In 2008 he was released Road Shows, Vol. 1the first in a series of recordings from his audio archive. The second volume was released in 2011, featuring material recorded in Sapporo and Tokyo during the 2010 tour, as well as several songs from his 80th birthday concert in New York, which included his first onstage encounter with Ornette Coleman on the 20-minute “Sonnymoon for Two.”
When he was greeted at the Kennedy Center, he said: “I am very appreciative of this great honor. By honoring me, the Kennedy Center honors jazz, American classical music. And for that, I am very grateful.”

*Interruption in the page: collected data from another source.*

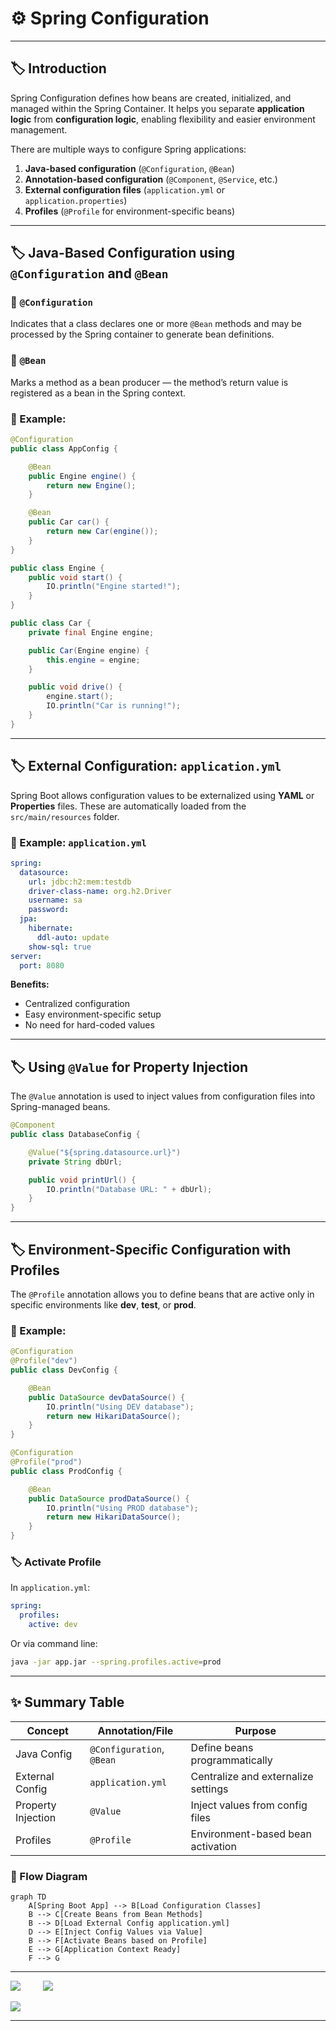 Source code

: # ⚙️ Spring Configuration

---

## 🏷️ Introduction

Spring Configuration defines how beans are created, initialized, and managed within the Spring Container. It helps you separate **application logic** from **configuration logic**, enabling flexibility and easier environment management.

There are multiple ways to configure Spring applications:

1. **Java-based configuration** (`@Configuration`, `@Bean`)
2. **Annotation-based configuration** (`@Component`, `@Service`, etc.)
3. **External configuration files** (`application.yml` or `application.properties`)
4. **Profiles** (`@Profile` for environment-specific beans)

---

## 🏷️ Java-Based Configuration using `@Configuration` and `@Bean`

### 🔹 `@Configuration`

Indicates that a class declares one or more `@Bean` methods and may be processed by the Spring container to generate bean definitions.

### 🔹 `@Bean`

Marks a method as a bean producer — the method’s return value is registered as a bean in the Spring context.

### 🧩 Example:

```java
@Configuration
public class AppConfig {

    @Bean
    public Engine engine() {
        return new Engine();
    }

    @Bean
    public Car car() {
        return new Car(engine());
    }
}

public class Engine {
    public void start() {
        IO.println("Engine started!");
    }
}

public class Car {
    private final Engine engine;

    public Car(Engine engine) {
        this.engine = engine;
    }

    public void drive() {
        engine.start();
        IO.println("Car is running!");
    }
}
```

---

## 🏷️ External Configuration: `application.yml`

Spring Boot allows configuration values to be externalized using **YAML** or **Properties** files. These are automatically loaded from the `src/main/resources` folder.

### 🧩 Example: `application.yml`

```yaml
spring:
  datasource:
    url: jdbc:h2:mem:testdb
    driver-class-name: org.h2.Driver
    username: sa
    password:
  jpa:
    hibernate:
      ddl-auto: update
    show-sql: true
server:
  port: 8080
```

**Benefits:**

* Centralized configuration
* Easy environment-specific setup
* No need for hard-coded values

---

## 🏷️ Using `@Value` for Property Injection

The `@Value` annotation is used to inject values from configuration files into Spring-managed beans.

```java
@Component
public class DatabaseConfig {

    @Value("${spring.datasource.url}")
    private String dbUrl;

    public void printUrl() {
        IO.println("Database URL: " + dbUrl);
    }
}
```

---

## 🏷️ Environment-Specific Configuration with Profiles

The `@Profile` annotation allows you to define beans that are active only in specific environments like **dev**, **test**, or **prod**.

### 🧩 Example:

```java
@Configuration
@Profile("dev")
public class DevConfig {

    @Bean
    public DataSource devDataSource() {
        IO.println("Using DEV database");
        return new HikariDataSource();
    }
}

@Configuration
@Profile("prod")
public class ProdConfig {

    @Bean
    public DataSource prodDataSource() {
        IO.println("Using PROD database");
        return new HikariDataSource();
    }
}
```

### 🏷️ Activate Profile

In `application.yml`:

```yaml
spring:
  profiles:
    active: dev
```

Or via command line:

```bash
java -jar app.jar --spring.profiles.active=prod
```

---

## ✨ Summary Table

| Concept            | Annotation/File           | Purpose                             |
| ------------------ | ------------------------- | ----------------------------------- |
| Java Config        | `@Configuration`, `@Bean` | Define beans programmatically       |
| External Config    | `application.yml`         | Centralize and externalize settings |
| Property Injection | `@Value`                  | Inject values from config files     |
| Profiles           | `@Profile`                | Environment-based bean activation   |

### 🔄 Flow Diagram

```mermaid
graph TD
    A[Spring Boot App] --> B[Load Configuration Classes]
    B --> C[Create Beans from Bean Methods]
    B --> D[Load External Config application.yml]
    D --> E[Inject Config Values via Value]
    B --> F[Activate Beans based on Profile]
    E --> G[Application Context Ready]
    F --> G
```
---

<div>

[![](https://img.shields.io/badge/Prev-⬅️-caddd6?style=for-the-badge&labelColor=caddd6)](10-EXCEPTIONS_VALIDATION.md)
&emsp;&emsp;
[![](https://img.shields.io/badge/Next-➡️-caddd6?style=for-the-badge&labelColor=caddd6)](12-ACTUATORS_MONITORING.md)

</div>

[![](https://img.shields.io/badge/Go_Back-🔙-d6cadd?style=for-the-badge&labelColor=d6cadd)](00-TABLE_CONTENT_README.md)

---
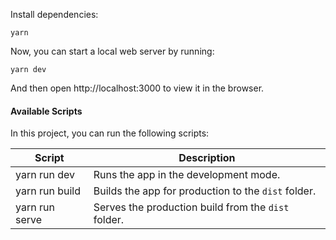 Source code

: 
Install dependencies:

```
yarn
```

Now, you can start a local web server by running:

```
yarn dev
```

And then open http://localhost:3000 to view it in the browser.

#### Available Scripts

In this project, you can run the following scripts:

| Script        | Description                                         |
| ------------- | --------------------------------------------------- |
| yarn run dev   | Runs the app in the development mode.               |
| yarn run build | Builds the app for production to the `dist` folder. |
| yarn run serve | Serves the production build from the `dist` folder. |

Rollins’ last public performance came in 2012. He moved to Woodstock in 2013 and that spring made a guest appearance on The Simpsons. A year later, he announced his retirement and was the subject of a Dutch television documentary.
Among his recent publications are the third and fourth volumes of his book Road shows Albums released in spring 2016.
Survivors include his nephew Clifton and nieces Falene and Gabrielle. No public memorial is planned at this time.
In 2005 The New Yorker Profile, jazz critic Stanley Crouch wrote of the instrument Rollins had in his hands: “With its brass body, pearl keys, mouthpiece and reed, the trumpet becomes a vessel for the saga of Rollins’ talent and the impeccable power and tradition of his jazz predecessors.”